— YOUR OBJECTIVE —
Write the data below out in full, exactly as it stands.

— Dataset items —
——————

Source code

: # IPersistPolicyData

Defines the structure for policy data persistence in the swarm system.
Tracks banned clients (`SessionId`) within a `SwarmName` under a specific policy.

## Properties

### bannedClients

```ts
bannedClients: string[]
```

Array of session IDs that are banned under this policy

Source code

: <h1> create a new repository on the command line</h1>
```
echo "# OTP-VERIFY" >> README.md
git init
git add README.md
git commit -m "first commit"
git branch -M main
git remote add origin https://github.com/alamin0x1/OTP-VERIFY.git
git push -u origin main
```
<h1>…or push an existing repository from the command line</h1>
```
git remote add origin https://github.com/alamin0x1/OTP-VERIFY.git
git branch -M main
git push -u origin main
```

——————

— ANSWER SPACE —
Source code

: # IPersistPolicyData

Defines the structure for policy data persistence in the swarm system.
Tracks banned clients (`SessionId`) within a `SwarmName` under a specific policy.

## Properties

### bannedClients

```ts
bannedClients: string[]
```

Array of session IDs that are banned under this policy

Source code

: <h1> create a new repository on the command line</h1>
```
echo "# OTP-VERIFY" >> README.md
git init
git add README.md
git commit -m "first commit"
git branch -M main
git remote add origin https://github.com/alamin0x1/OTP-VERIFY.git
git push -u origin main
```
<h1>…or push an existing repository from the command line</h1>
```
git remote add origin https://github.com/alamin0x1/OTP-VERIFY.git
git branch -M main
git push -u origin main
```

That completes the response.